Marty: There are several that I consider high priorities:
Clearly defined data maps that show how data flows through end-to-end systems from creation to archive/purge.
A well-defined and consistently executed archive/purge process.
Establishment of a data steward role that will manage the ongoing data governance processes to ensure that data integrity is preserved, and new data needs, requests, and issues are appropriately handled.
Q4. On the flip side, what are the top 2-3 challenges companies experience when managing their master data post system go-live?
Heidi: Continuing to use and maintain legacy systems that have not adapted to the new master data results in having one foot in the old world, one in the new world, and a pretty good chance that data will not match between the two systems (especially at aggregate levels). This environment also hinders adoption since the business community will still be using older terms as opposed to the new terms.

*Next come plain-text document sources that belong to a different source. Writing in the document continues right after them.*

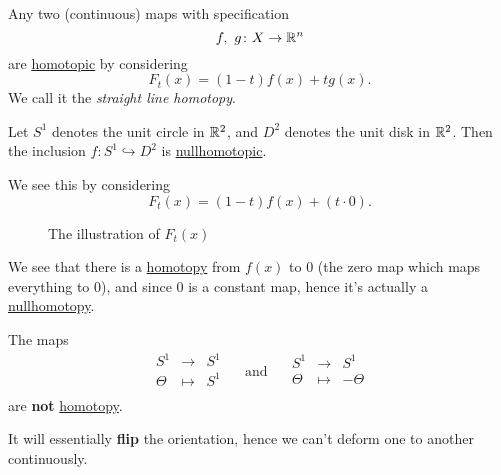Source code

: \begin{eg}\label{eg:lec1:straight-line-homotopy}
	Any two (continuous) maps with specification
	\[
		f,\ g\colon X\to \mathbb{\MakeUppercase{R}}^n
	\]
	are \hyperref[def:homotopic]{homotopic} by considering
	\[
		F_{t}(x) = (1 - t)f(x) + t g(x).
	\]
	We call it the \emph{straight line homotopy}.
\end{eg}
\begin{eg}
	Let \(S^1\) denotes the unit circle in \(\mathbb{\MakeUppercase{R}} ^2\), and
	\(D^2\)  denotes the unit disk in \(\mathbb{\MakeUppercase{R}} ^2\). Then the inclusion
	\(f\colon S^1\hookrightarrow D^2\) is \hyperref[def:nullhomotopic]{nullhomotopic}.
\end{eg}
\begin{explanation}
	We see this by considering
	\[
		F_t(x) = (1 - t)f(x) + (t\cdot 0).
	\]
	\begin{figure}[H]
		\centering
		\caption{The illustration of \(F_{t}(x)\)}
		\label{fig:eg:homotopy}
	\end{figure}
	We see that there is a \hyperref[def:homotopy]{homotopy} from \(f(x)\) to \(0\) (the zero
	map which maps everything to \(0\)), and since \(0\) is a constant map, hence it's actually
	a \hyperref[def:nullhomotopic]{nullhomotopy}.
\end{explanation}
\begin{eg}
	The maps
	\[
		\begin{array}{ccc}
			S^1    & \to     & S^1 \\
			\Theta & \mapsto & S^1 \\
		\end{array}\quad \text{ and } \quad
		\begin{array}{ccc}
			S^1    & \to     & S^1     \\
			\Theta & \mapsto & -\Theta \\
		\end{array}
	\]
	are \textbf{not} \hyperref[def:homotopy]{homotopy}.
	\begin{remark}
		It will essentially \textbf{flip} the orientation, hence we can't deform one to another continuously.
	\end{remark}
\end{eg}

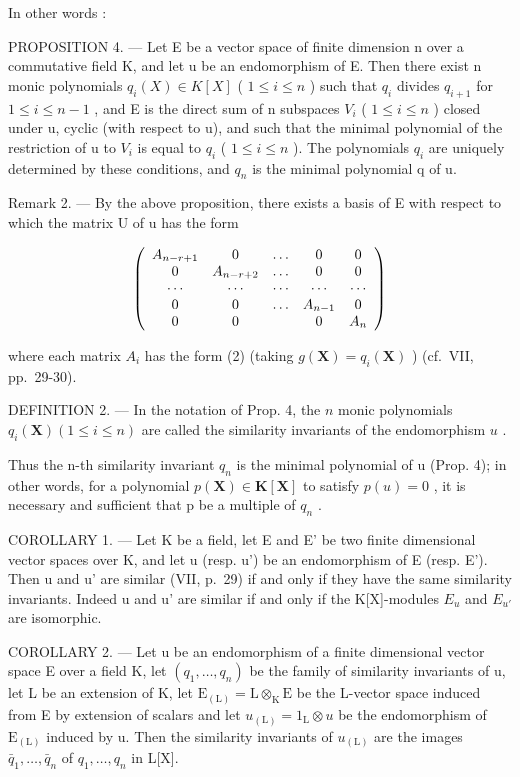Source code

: In other words :

PROPOSITION 4. --- Let E be a vector space of finite dimension n over a commutative field K, and let u be an endomorphism of E. Then there exist n monic polynomials \(q_{i}(X) \in K[X]\) ( \(1 \leqslant i \leqslant n\) ) such that \(q_{i}\) divides \(q_{i+1}\) for \(1 \leqslant i \leqslant n-1\) , and E is the direct sum of n subspaces \(V_{i}\) ( \(1 \leqslant i \leqslant n\) ) closed under u, cyclic (with respect to u), and such that the minimal polynomial of the restriction of u to \(V_{i}\) is equal to \(q_{i}\) ( \(1 \leqslant i \leqslant n\) ). The polynomials \(q_{i}\) are uniquely determined by these conditions, and \(q_{n}\) is the minimal polynomial q of u.

Remark 2. --- By the above proposition, there exists a basis of E with respect to which the matrix U of u has the form

\[
\left( \begin{array}{c c c c c} A _ {n - r + 1} & 0 & \dots & 0 & 0 \\ 0 & A _ {n - r + 2} & \dots & 0 & 0 \\ \cdots & \cdots & \cdots & \cdots & \cdots \\ 0 & 0 & \dots & A _ {n - 1} & 0 \\ 0 & 0 & & 0 & A _ {n} \end{array} \right)
\]

where each matrix \(A_{i}\) has the form (2) (taking \(g(\mathbf{X}) = q_{i}(\mathbf{X})\) ) (cf.~VII, pp.~29-30).

DEFINITION 2. --- In the notation of Prop. 4, the \(n\) monic polynomials \(q_{i}(\mathbf{X}) (1 \leqslant i \leqslant n)\) are called the similarity invariants of the endomorphism \(u\) .

Thus the n-th similarity invariant \(q_{n}\) is the minimal polynomial of u (Prop. 4); in other words, for a polynomial \(p(\mathbf{X}) \in \mathbf{K}[\mathbf{X}]\) to satisfy \(p(u) = 0\) , it is necessary and sufficient that p be a multiple of \(q_{n}\) .

COROLLARY 1. --- Let K be a field, let E and E' be two finite dimensional vector spaces over K, and let u (resp. u') be an endomorphism of E (resp. E'). Then u and u' are similar (VII, p.~29) if and only if they have the same similarity invariants. Indeed u and u' are similar if and only if the K{[}X{]}-modules \(E_{u}\) and \(E_{u'}\) are isomorphic.

COROLLARY 2. --- Let u be an endomorphism of a finite dimensional vector space E over a field K, let \((q_{1}, \ldots, q_{n})\) be the family of similarity invariants of u, let L be an extension of K, let \(\mathrm{E}_{(\mathrm{L})} = \mathrm{L} \otimes_{\mathrm{K}} \mathrm{E}\) be the L-vector space induced from E by extension of scalars and let \(u_{(\mathrm{L})} = 1_{\mathrm{L}} \otimes u\) be the endomorphism of \(\mathrm{E}_{(\mathrm{L})}\) induced by u. Then the similarity invariants of \(u_{(\mathrm{L})}\) are the images \(\bar{q}_{1}, \ldots, \bar{q}_{n}\) of \(q_{1}, \ldots, q_{n}\) in L{[}X{]}.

Lynne: Loss of executive sponsorship and therefore enthusiasm for master data governance enables the return to the “same old” work methods that create disparate data, multiple versions of the truth, and inconsistent data across the organization.
Marty: This goes back to implementing some best practices and include system performance degradation due to lack of consistent archive/purge process and data duplication, proliferation, and inaccuracies as a result of poorly defined data governance standards and/or lack of data stewards.
Q5. Do you recommend other specific opportunities/projects that necessitate master data cleanup, or does it always need to work hand-in-hand with a systems implementation? Is it ever a standalone initiative?
Heidi: It actually can be a standalone initiative. If no guardrails have been in place, data definition can be highly inconsistent, often resulting in the business relying on faulty information for decision-making. A thorough data cleansing can provide consistency to an organization before a systems implementation takes place. It is time consuming (and can be painful) but will benefit in the transition to a new environment, as well as continuing use of existing systems.
Lynne: Yes, it can be a standalone activity used to prepare for future initiatives such as an ERP implementation, planning and allocation implementation, or BI/analytics implementation. However, generally speaking, MDM by itself, does not drive revenue or increase efficiencies enough without a system implementation that delivers ROI. Regardless, it is important to establish master data governance and management to ensure ongoing focus and progress across the organization, channels, and functional areas. Using the same set of foundational data speeds decision-making and the ability to quickly address business challenges.
Marty: Any new system upgrade/implementation should start with a data review whether or not it is an MDM implementation. Consistent archive/purge processes should be executed at least annually if not quarterly. Many times, report standardization (core reporting) necessitates a data review/cleanup as reporting and analysis becomes more and more critical to run a successful and profitable business.